Un récord con nombre propio
Primero llegó el premio: Artemis II superó los 400,171 kilómetros establecidos por el Apolo 13 en abril de 1970. El momento ocurrió justo antes del inicio del intenso período de observaciones lunares.
“Me asombra lo que se puede ver a simple vista desde la Luna ahora mismo. Es simplemente increíble”, transmitió por radio el astronauta canadiense Jeremy Hansen.
Instó a “esta generación y la siguiente a asegurarse de que este récord no se mantenga por mucho tiempo”.

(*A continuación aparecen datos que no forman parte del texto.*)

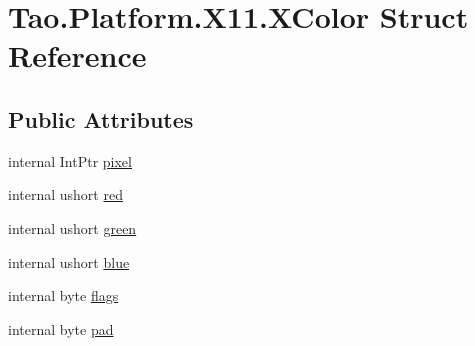 \hypertarget{struct_tao_1_1_platform_1_1_x11_1_1_x_color}{
\section{Tao.Platform.X11.XColor Struct Reference}
\label{struct_tao_1_1_platform_1_1_x11_1_1_x_color}
}
\subsection*{Public Attributes}
\begin{DoxyCompactItemize}
\item 
internal IntPtr \hyperlink{struct_tao_1_1_platform_1_1_x11_1_1_x_color_a8b1976250885add0db5cb35d5c5ee33f}{pixel}
\item 
internal ushort \hyperlink{struct_tao_1_1_platform_1_1_x11_1_1_x_color_a1c281328bb943945a2384f73ac16d5cc}{red}
\item 
internal ushort \hyperlink{struct_tao_1_1_platform_1_1_x11_1_1_x_color_a2e11496595fee64f670691fbec9a8902}{green}
\item 
internal ushort \hyperlink{struct_tao_1_1_platform_1_1_x11_1_1_x_color_a7ff7fee40431ce572ddb054186663de0}{blue}
\item 
internal byte \hyperlink{struct_tao_1_1_platform_1_1_x11_1_1_x_color_afa7bb1b11e1b11ef53c36a500a2adbd7}{flags}
\item 
internal byte \hyperlink{struct_tao_1_1_platform_1_1_x11_1_1_x_color_a2092f63071948e4a3163a3ce8a834a13}{pad}
\end{DoxyCompactItemize}


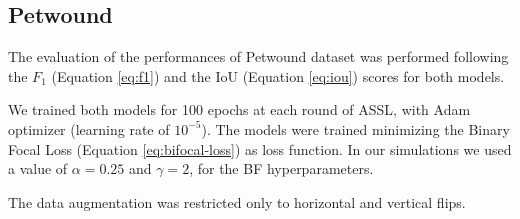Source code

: \documentclass[../main.tex]{subfiles}
\begin{document}
\subsection{Petwound}

The evaluation of the performances of Petwound dataset was performed following the $F_{1}$ (Equation \ref{eq:f1}) and the IoU (Equation \ref{eq:iou}) scores for both models. 

We trained both models for 100 epochs at each round of ASSL, with Adam optimizer (learning rate of $10^{-5}$). The models were trained minimizing the Binary Focal Loss (Equation \ref{eq:bifocal-loss}) as loss function.
In our simulations we used a value of $\alpha=0.25$ and $\gamma=2$, for the BF hyperparameters.

The data augmentation was restricted only to horizontal and vertical flips.
\end{document}
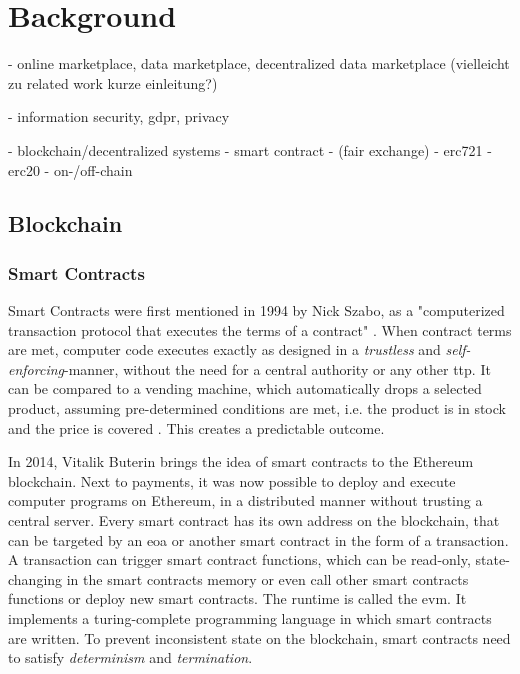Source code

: \chapter{Background}
\label{cha:background}

- online marketplace, data marketplace, decentralized data marketplace (vielleicht zu related work kurze einleitung?)

- information security, gdpr, privacy

- blockchain/decentralized systems
- smart contract
- (fair exchange)
- erc721
- erc20
- on-/off-chain

\section{Blockchain}
\label{sec:blockchain}

\subsection{Smart Contracts}
\label{subsec:sc}

Smart Contracts were first mentioned in 1994 by Nick Szabo, as a "computerized transaction protocol that executes the terms of a contract" \cite{Szabo_1997}. When contract terms are met, computer code executes exactly as designed in a \emph{trustless} and \emph{self-enforcing}-manner, without the need for a central authority or any other \acrshort{ttp}. It can be compared to a vending machine, which automatically drops a selected product, assuming pre-determined conditions are met, i.e. the product is in stock and the price is covered \cite{Szabo_1997}. This creates a predictable outcome.

In 2014, Vitalik Buterin \cite{buterinNEXTGENERATIONSMART} brings the idea of smart contracts to the Ethereum blockchain. Next to payments, it was now possible to deploy and execute computer programs on Ethereum, in a distributed manner without trusting a central server. Every smart contract has its own address on the blockchain, that can be targeted by an \acrfull{eoa} or another smart contract in the form of a transaction. A transaction can trigger smart contract functions, which can be read-only, state-changing in the smart contracts memory or even call other smart contracts functions or deploy new smart contracts. The runtime is called the \acrfull{evm}. It implements a turing-complete programming language in which smart contracts are written. To prevent inconsistent state on the blockchain, smart contracts need to satisfy \emph{determinism} and \emph{termination}.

Los momentos emocionales no tardaron en llegar. Tras batir el récord, los astronautas pidieron permiso para nombrar dos cráteres lunares recién observados: Integrity (el nombre de su cápsula) y Carroll, en honor a la esposa del comandante Reid Wiseman, fallecida en 2020.
Wiseman lloró cuando Hansen hizo la solicitud al Control de Misión. Los cuatro se abrazaron entre lágrimas.
“Una vista tan majestuosa aquí afuera”, transmitió Wiseman al recuperar la compostura.
Los astronautas lograron capturar la Luna y la Tierra en una misma toma. Comentaban continuamente a los científicos en Houston sobre lo que veían: algunos picos eran tan brillantes que parecían cubiertos de nieve, según describió el piloto Victor Glover.
La ruta del Apolo 13 con tecnología actual
La jornada comenzó con un mensaje grabado del comandante Jim Lovell del Apolo 13, fallecido apenas dos meses antes:
“Bienvenidos a mi viejo vecindario”, expresó Lovell. “Es un día histórico y sé lo ocupados que estarán, pero no olviden disfrutar la vista”.
Artemis II utilizó la misma maniobra que salvó al Apolo 13 tras su famosa explosión: una trayectoria lunar de retorno libre. Esta ruta aprovecha las gravedades terrestre y lunar formando una figura celeste en forma de ocho, reduciendo drásticamente el consumo de combustible.
Durante más de media hora detrás del satélite -con comunicaciones interrumpidas- realizaron su mayor acercamiento: 6.545 kilómetros. Alcanzaron su distancia máxima récord: 406.771 kilómetros desde la Tierra.
Ciencia entre lágrimas y asombro
La tripulación pasó años estudiando geografía lunar para prepararse. Su objetivo principal: observar la cuenca Oriental, formada por impactos con anillos concéntricos que se extienden casi 950 kilómetros.
También buscaron los sitios de alunizaje del Apolo 12 y 14, además de los bordes del polo sur -futura zona objetivo-. Mercurio, Venus, Marte y Saturno eran visibles durante las observaciones.
Glover reflexionó sobre volar durante Semana Santa:
“Esta es una oportunidad para recordar dónde estamos, quiénes somos… tenemos que salir adelante juntos”, manifestó entrelazando manos con sus compañeros.
Artemis II allana el camino para Artemis III el próximo año y un alunizaje tripulado en 2028. Cuatro días después del sobrevuelo histórico, amerizarán en el Pacífico cerrando esta prueba crucial.